(Document images with source code)
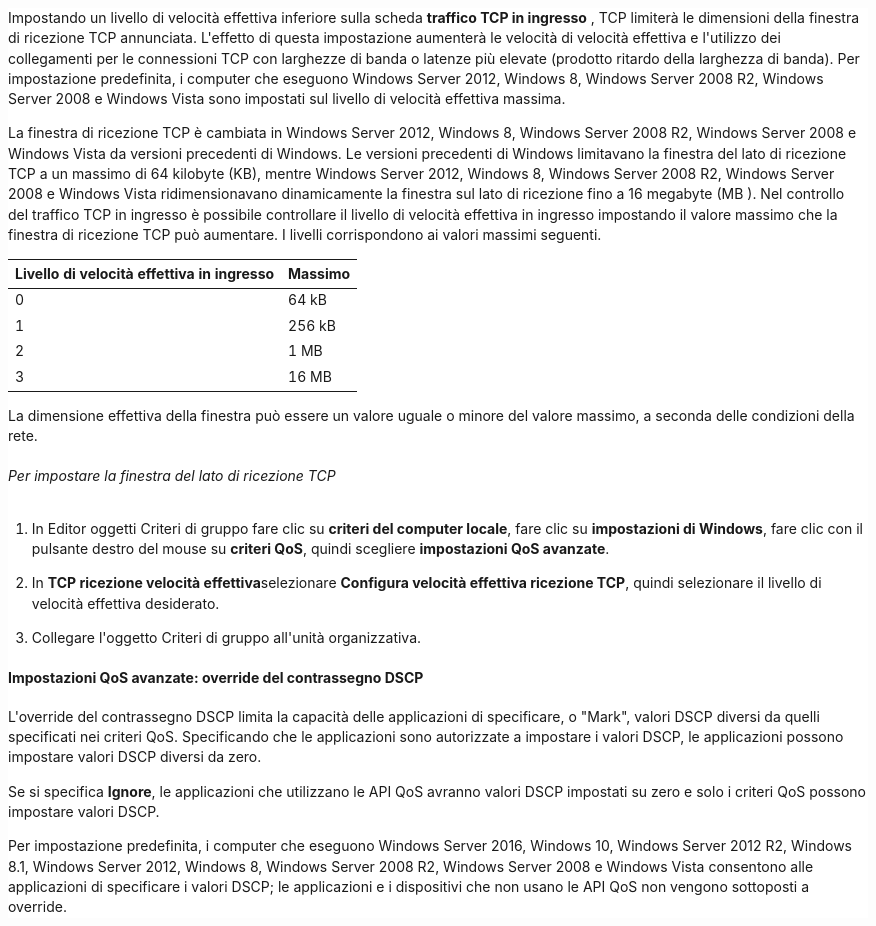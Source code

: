 Impostando un livello di velocità effettiva inferiore sulla scheda **traffico TCP in ingresso** , TCP limiterà le dimensioni della finestra di ricezione TCP annunciata. L'effetto di questa impostazione aumenterà le velocità di velocità effettiva e l'utilizzo dei collegamenti per le connessioni TCP con larghezze di banda o latenze più elevate (prodotto ritardo della larghezza di banda). Per impostazione predefinita, i computer che eseguono Windows Server 2012, Windows 8, Windows Server 2008 R2, Windows Server 2008 e Windows Vista sono impostati sul livello di velocità effettiva massima.
  
La finestra di ricezione TCP è cambiata in Windows Server 2012, Windows 8, Windows Server 2008 R2, Windows Server 2008 e Windows Vista da versioni precedenti di Windows. Le versioni precedenti di Windows limitavano la finestra del lato di ricezione TCP a un massimo di 64 kilobyte (KB), mentre Windows Server 2012, Windows 8, Windows Server 2008 R2, Windows Server 2008 e Windows Vista ridimensionavano dinamicamente la finestra sul lato di ricezione fino a 16 megabyte (MB ). Nel controllo del traffico TCP in ingresso è possibile controllare il livello di velocità effettiva in ingresso impostando il valore massimo che la finestra di ricezione TCP può aumentare. I livelli corrispondono ai valori massimi seguenti. 
  
|Livello di velocità effettiva in ingresso|Massimo|  
|------------------------|-------|  
|0|64 kB|
|1|256 kB|
|2|1 MB|
|3|16 MB|

La dimensione effettiva della finestra può essere un valore uguale o minore del valore massimo, a seconda delle condizioni della rete.

###### <a name="to-set-the-tcp-receive-side-window"></a>Per impostare la finestra del lato di ricezione TCP

1. In Editor oggetti Criteri di gruppo fare clic su **criteri del computer locale**, fare clic su **impostazioni di Windows**, fare clic con il pulsante destro del mouse su **criteri QoS**, quindi scegliere **impostazioni QoS avanzate**.
  
2. In **TCP ricezione velocità effettiva**selezionare **Configura velocità effettiva ricezione TCP**, quindi selezionare il livello di velocità effettiva desiderato.

3.  Collegare l'oggetto Criteri di gruppo all'unità organizzativa.

#### <a name="advanced-qos-settings-dscp-marking-override"></a>Impostazioni QoS avanzate: override del contrassegno DSCP

L'override del contrassegno DSCP limita la capacità delle applicazioni di specificare, o "Mark", valori DSCP diversi da quelli specificati nei criteri QoS. Specificando che le applicazioni sono autorizzate a impostare i valori DSCP, le applicazioni possono impostare valori DSCP diversi da zero. 

Se si specifica **Ignore**, le applicazioni che utilizzano le API QoS avranno valori DSCP impostati su zero e solo i criteri QoS possono impostare valori DSCP. 

Per impostazione predefinita, i computer che eseguono Windows Server 2016, Windows 10, Windows Server 2012 R2, Windows 8.1, Windows Server 2012, Windows 8, Windows Server 2008 R2, Windows Server 2008 e Windows Vista consentono alle applicazioni di specificare i valori DSCP; le applicazioni e i dispositivi che non usano le API QoS non vengono sottoposti a override.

About this exercise =>
Lines above that have "contrassegno": copy each of them.

Response to this exercise =>
#### <a name="advanced-qos-settings-dscp-marking-override"></a>Impostazioni QoS avanzate: override del contrassegno DSCP
L'override del contrassegno DSCP limita la capacità delle applicazioni di specificare, o "Mark", valori DSCP diversi da quelli specificati nei criteri QoS. Specificando che le applicazioni sono autorizzate a impostare i valori DSCP, le applicazioni possono impostare valori DSCP diversi da zero. 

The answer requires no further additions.